### Work to complete
Counting task for the entries below: give the number of lines that contain the word "starting", with no other text.

### Excerpted records
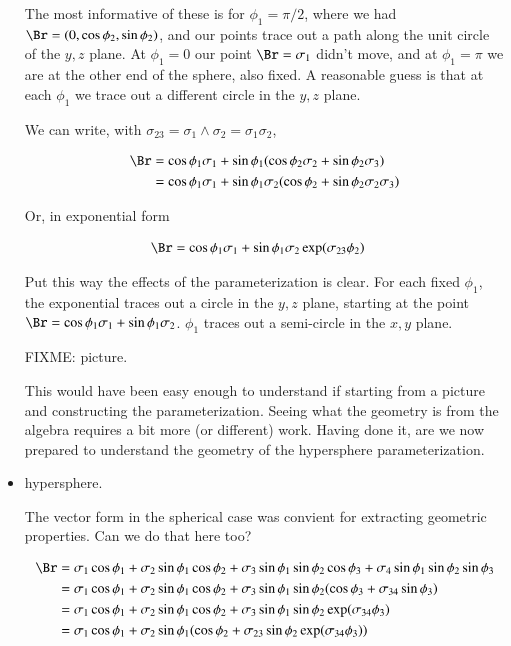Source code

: \documentclass{article}
\begin{document}
\begin{itemize}
The most informative of these is for $\phi_1 = \pi/2$, where we had $\Br = (0, \cos\phi_2, \sin\phi_2)$, and our points trace out a path along the unit circle of the $y,z$ plane.  At $\phi_1 = 0$ our point $\Br = \sigma_1$ didn't move, and at $\phi_1 = \pi$ we are at the other end of the sphere, also fixed.  A reasonable guess is that at each $\phi_1$ we trace out a different circle in the $y,z$ plane.

We can write, with $\sigma_{23} = \sigma_1 \wedge \sigma_2 = \sigma_1 \sigma_2$,

\begin{align*}
\Br 
&= \cos\phi_1 \sigma_1 + \sin\phi_1 ( \cos\phi_2 \sigma_2 + \sin\phi_2 \sigma_3 ) \\
&= \cos\phi_1 \sigma_1 + \sin\phi_1 \sigma_2 ( \cos\phi_2 + \sin\phi_2 \sigma_2 \sigma_3 ) \\
\end{align*}

Or, in exponential form

\begin{align}\label{eqn:sphereVec}
\Br &= \cos\phi_1 \sigma_1 + \sin\phi_1 \sigma_2 \exp( \sigma_{23} \phi_2 )
\end{align}

Put this way the effects of the parameterization is clear.   For each fixed $\phi_1$, the exponential traces out a circle in the $y,z$ plane, starting at the point $\Br = \cos\phi_1 \sigma_1 + \sin\phi_1 \sigma_2$.  $\phi_1$ traces out a semi-circle in the $x,y$ plane.

FIXME: picture.

This would have been easy enough to understand if starting from a picture and constructing the parameterization.  Seeing what the 
geometry is from the algebra requires a bit more (or different) work.  Having done it, are we now prepared to understand the geometry 
of the hypersphere parameterization.

\item hypersphere.

The vector form in the spherical case was convient for extracting geometric properties.  Can we do that here too?

\begin{align*}
\Br
&= \sigma_1 \cos\phi_1 + \sigma_2 \sin\phi_1 \cos\phi_2 + \sigma_3 \sin\phi_1 \sin\phi_2 \cos\phi_3 + \sigma_4 \sin\phi_1 \sin\phi_2 \sin\phi_3 \\
&= \sigma_1 \cos\phi_1 + \sigma_2 \sin\phi_1 \cos\phi_2 + \sigma_3 \sin\phi_1 \sin\phi_2 (\cos\phi_3 + \sigma_{34} \sin\phi_3) \\
&= \sigma_1 \cos\phi_1 + \sigma_2 \sin\phi_1 \cos\phi_2 + \sigma_3 \sin\phi_1 \sin\phi_2 \exp(\sigma_{34}\phi_3) \\
&= \sigma_1 \cos\phi_1 + \sigma_2 \sin\phi_1 (\cos\phi_2 + \sigma_{23} \sin\phi_2 \exp(\sigma_{34}\phi_3) ) \\
\end{align*}


\end{itemize}
\end{document}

### The answer
2